Joe, I would like to thank you for pointing out, with extreme clarity, that the “blanket analogy” exactly describes an actual greenhouse and not the atmosphere. I have heard these warmists proclaim over and over again, how the way a “greenhouse” works isn’t really how the atmosphere works, and that the term “greenhouse” is just a term used, however, they will then spin right around and say “but it works like a blanket” … ROFL … and yet, a “blanket” is precisely how a real “greenhouse” works.

You just can’t make up stupid like that.

To Willis, I thank you for your demeanor. Your response to me was very pleasant indeed, despite the fact that I was really calling you a dumbass. I do appreciate the respect you have shown me, very much different than when I was originally arguing these points with you and others in the comments on the original Steel Greenhouse posting on WUWT, where you and Anthony would throw wild punches at practically any question I asked, or any criticism I gave, which is the reason I no longer consider WUWT a credible source of information, nor do I frequent there anymore.

In closing to Willis, it would be nice of people such as yourself, to have the capacity to realize their errors and respectfully admit to them. Your “Steel Greenhouse” thought experiment is a bust. It doesn’t work. It has been shown 1000 ways from Sunday how it does not work, and yet you insist that it does, spinning the most incredible mental gymnastics in the process. Would it not be easier to admit to the mistakes in this experiment, learn by them, and thank those people, such as Joe and others, for their hard work at determining the real truths? Afterall, isn’t truth the whole objective here? I might remind everyone, this “Steel Greenhouse” thought experiment was born out of “Yes Virginia, a colder object can make a warmer object warmer still” by Dr. Roy Spencer. He is wrong, and has been proven to be wrong time and again, by a plethora of people and facts. The “Steel Greenhouse” is simply a spin of the same failed topic from Spencer. Accept the errors, learn by them and seek the truth.
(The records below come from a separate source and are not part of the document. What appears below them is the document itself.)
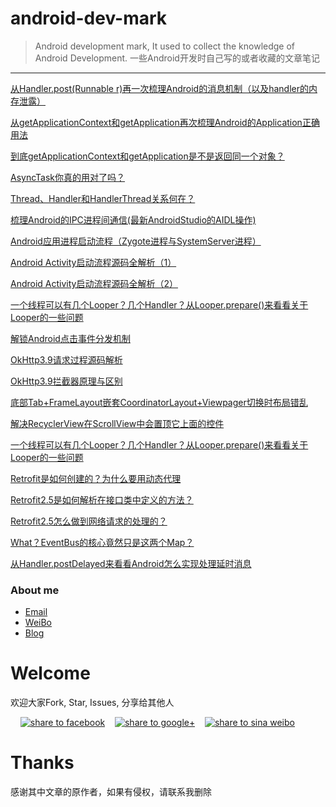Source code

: # android-dev-mark
> Android development mark, It used to collect the knowledge of Android Development. 
> 一些Android开发时自己写的或者收藏的文章笔记


----------
[从Handler.post(Runnable r)再一次梳理Android的消息机制（以及handler的内存泄露）](http://blog.csdn.net/ly502541243/article/details/52062179)

[从getApplicationContext和getApplication再次梳理Android的Application正确用法](http://blog.csdn.net/ly502541243/article/details/52105466)

[到底getApplicationContext和getApplication是不是返回同一个对象？](http://blog.csdn.net/ly502541243/article/details/52127806)

[AsyncTask你真的用对了吗？](http://blog.csdn.net/ly502541243/article/details/52329861)

[Thread、Handler和HandlerThread关系何在？](http://blog.csdn.net/ly502541243/article/details/52414637)

[梳理Android的IPC进程间通信(最新AndroidStudio的AIDL操作)](http://blog.csdn.net/ly502541243/article/details/52514665)

[Android应用进程启动流程（Zygote进程与SystemServer进程）](http://blog.csdn.net/ly502541243/article/details/52639830)

[Android Activity启动流程源码全解析（1）](http://blog.csdn.net/ly502541243/article/details/52883198)

[Android Activity启动流程源码全解析（2）](http://blog.csdn.net/ly502541243/article/details/52883212)

[一个线程可以有几个Looper？几个Handler？从Looper.prepare()来看看关于Looper的一些问题](https://blog.csdn.net/ly502541243/article/details/87475229)

[解锁Android点击事件分发机制](https://blog.csdn.net/ly502541243/article/details/78842872)

[OkHttp3.9请求过程源码解析](https://blog.csdn.net/ly502541243/article/details/80271603)

[OkHttp3.9拦截器原理与区别](https://blog.csdn.net/ly502541243/article/details/80389051)

[底部Tab+FrameLayout嵌套CoordinatorLayout+Viewpager切换时布局错乱](https://blog.csdn.net/ly502541243/article/details/86553270)

[解决RecyclerView在ScrollView中会置顶它上面的控件](https://blog.csdn.net/ly502541243/article/details/87257834)

[一个线程可以有几个Looper？几个Handler？从Looper.prepare()来看看关于Looper的一些问题](https://blog.csdn.net/ly502541243/article/details/87475229)

[Retrofit是如何创建的？为什么要用动态代理](https://blog.csdn.net/ly502541243/article/details/88963829)

[Retrofit2.5是如何解析在接口类中定义的方法？](https://blog.csdn.net/ly502541243/article/details/88998217)

[Retrofit2.5怎么做到网络请求的处理的？](https://blog.csdn.net/ly502541243/article/details/89088089)

[What？EventBus的核心竟然只是这两个Map？](https://blog.csdn.net/ly502541243/article/details/89539748)

[从Handler.postDelayed来看看Android怎么实现处理延时消息](https://blog.csdn.net/ly502541243/article/details/108868731)


### About me
* [Email](LYYX@outlook.com)
* [WeiBo](http://weibo.com/liuyang6)
* [Blog](http://blog.csdn.net/ly502541243)

# Welcome
欢迎大家Fork, Star, Issues, 分享给其他人

</a>&nbsp;&nbsp;&nbsp;&nbsp;<a href="https://www.facebook.com/sharer/sharer.php?u=https://github.com/zhengxiaopeng/android-dev-bookmarks" target="_blank" title="share to facebook" style="width:100%"><img src="http://i.imgur.com/0evE2QJ.png" title="share to facebook"/></a>&nbsp;&nbsp;&nbsp;&nbsp;<a href="https://plus.google.com/share?url=https://github.com/zhengxiaopeng/android-dev-bookmarks" target="_blank" title="share to google+" style="width:100%"><img src="http://i.imgur.com/zvDBPqj.png" title="share to google+"/></a>&nbsp;&nbsp;&nbsp;&nbsp;<a href="http://service.weibo.com/share/share.php?searchPic=true&title=Android-Dev-Favorites(Android开发者的收藏夹) @ruijun %2520&url=https://github.com/ruijun/Android-Dev-Favorites&utm_content=share_button&utm_campaign=post_show&utm_medium=github&utm_source=weibo" target="_blank" title="share to sina weibo" style="width:100%"><img src="http://i.imgur.com/pH9q4qu.png" title="share to sina weibo"/></a>


# Thanks
感谢其中文章的原作者，如果有侵权，请联系我删除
Joe, thank you so much for continuing to exercise patience and clearly illustrating the truth here! I appreciate it more than you can know.

50. Willis,

From memory of the original article and what you have said here, you made the assumption of a small distance between the sphere and the shell to make the maths easier. Let me try and say what is being explained to you here in another way.

Let’s assume that there is a large distance between the sphere and the shell. After all if the principle you are explaining is valid, it should not matter what the actual values are. Let’s give some values to some things to make everything clearer.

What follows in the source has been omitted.